McEwan, in other words, has always — from the sexy stories to the state-of-the-nation novels — been interested in how to be both, to keep the reader turning the pages, but also stop them in their tracks with a gasp. His status has made him a barn door-sized target for criticism, typically hinging on the upper-middle-class milieu of his characters, or a perception — quite uninformed by reading the novels — that his books are dull thinkpieces in a fictional veneer. 

McEwan is unrepentant, incidentally, on the lack of working-class protagonists in his books. “They don’t ask Julian Barnes that. Why aren’t there any Chinese people in my novels? Why aren’t there any Russians? I have to write what I write.”

He has continued to write what he has to write over the last decade, taking risks no other bankable novelist of his generation takes. His 2016 novel Nutshell is a Hamlet-inspired story of adultery and murder, narrated by a hyper-articulate foetus who sees nothing, but hears everything. (Opening line: “Here I am, upside down in a woman.”) It was his most artistically successful novel in years. 

And in 2019 he published Machines Like Me, which went full science fiction with a story set in an alternative 1982, comprising a love triangle between two humans and a robot. This one, it’s fair to say, was not one of his best (“It’s not the first, or even tenth, place to start reading McEwan,” wrote the New York Times Book Review), but no one could deny the author had lost none of his taste for “cerebral silliness”. It was followed in 2019 with The Cockroach, a novella blending, ominously, Kafka and Brexit.
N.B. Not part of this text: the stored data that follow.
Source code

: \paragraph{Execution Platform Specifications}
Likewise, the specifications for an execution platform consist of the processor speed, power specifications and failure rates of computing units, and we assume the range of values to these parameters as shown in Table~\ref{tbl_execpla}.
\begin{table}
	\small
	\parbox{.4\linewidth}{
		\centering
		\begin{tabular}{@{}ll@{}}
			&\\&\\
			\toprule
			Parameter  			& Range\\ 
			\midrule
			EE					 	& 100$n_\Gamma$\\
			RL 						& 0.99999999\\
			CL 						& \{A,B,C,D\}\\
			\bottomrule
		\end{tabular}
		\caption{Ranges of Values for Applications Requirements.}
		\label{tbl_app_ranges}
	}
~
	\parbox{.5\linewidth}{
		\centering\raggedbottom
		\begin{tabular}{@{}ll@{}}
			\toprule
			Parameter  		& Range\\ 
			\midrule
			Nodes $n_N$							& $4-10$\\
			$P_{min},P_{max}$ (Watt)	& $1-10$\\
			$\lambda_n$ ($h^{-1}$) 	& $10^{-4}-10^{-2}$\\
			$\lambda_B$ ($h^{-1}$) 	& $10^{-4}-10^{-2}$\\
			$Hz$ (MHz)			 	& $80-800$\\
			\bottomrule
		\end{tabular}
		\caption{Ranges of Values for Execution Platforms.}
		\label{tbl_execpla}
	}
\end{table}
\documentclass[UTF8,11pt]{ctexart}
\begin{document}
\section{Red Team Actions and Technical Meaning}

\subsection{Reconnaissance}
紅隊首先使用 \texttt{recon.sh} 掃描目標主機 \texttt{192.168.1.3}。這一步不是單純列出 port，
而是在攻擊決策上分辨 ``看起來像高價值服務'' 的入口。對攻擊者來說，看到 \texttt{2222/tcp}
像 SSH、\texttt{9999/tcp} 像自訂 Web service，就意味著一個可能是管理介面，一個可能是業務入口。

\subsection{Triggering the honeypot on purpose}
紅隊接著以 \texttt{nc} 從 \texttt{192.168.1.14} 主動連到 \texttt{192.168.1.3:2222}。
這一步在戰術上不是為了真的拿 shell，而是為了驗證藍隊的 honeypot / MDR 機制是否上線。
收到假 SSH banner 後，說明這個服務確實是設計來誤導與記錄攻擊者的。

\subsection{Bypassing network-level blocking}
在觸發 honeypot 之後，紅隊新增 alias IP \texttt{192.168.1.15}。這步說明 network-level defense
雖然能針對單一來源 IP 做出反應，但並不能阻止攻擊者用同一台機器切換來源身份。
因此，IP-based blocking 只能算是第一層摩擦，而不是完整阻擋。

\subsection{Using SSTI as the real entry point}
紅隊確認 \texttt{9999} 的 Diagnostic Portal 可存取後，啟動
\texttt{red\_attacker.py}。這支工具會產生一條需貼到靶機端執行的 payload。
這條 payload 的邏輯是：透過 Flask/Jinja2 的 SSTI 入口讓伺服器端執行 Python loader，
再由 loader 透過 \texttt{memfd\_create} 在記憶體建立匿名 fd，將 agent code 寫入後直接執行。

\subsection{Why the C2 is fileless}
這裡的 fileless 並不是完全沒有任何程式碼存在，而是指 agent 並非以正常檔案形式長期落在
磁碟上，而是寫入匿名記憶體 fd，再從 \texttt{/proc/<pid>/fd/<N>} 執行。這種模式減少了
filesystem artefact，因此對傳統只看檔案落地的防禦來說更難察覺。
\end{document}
What we see, therefore, is an author who from the start knew how to sweeten his bitter stories with elegant prose and a meticulous plot, and who in his later years has indulged his flights of fancy while never forgetting to indulge the reader. He has, from start to end, occupied two extremes of the literary spectrum at once. In 2019, when McEwan published Machines Like Me, following his foetal-attraction story Nutshell, his old friend Martin Amis emailed him. “When are you going to stop going nuts?” We should be thankful he never has.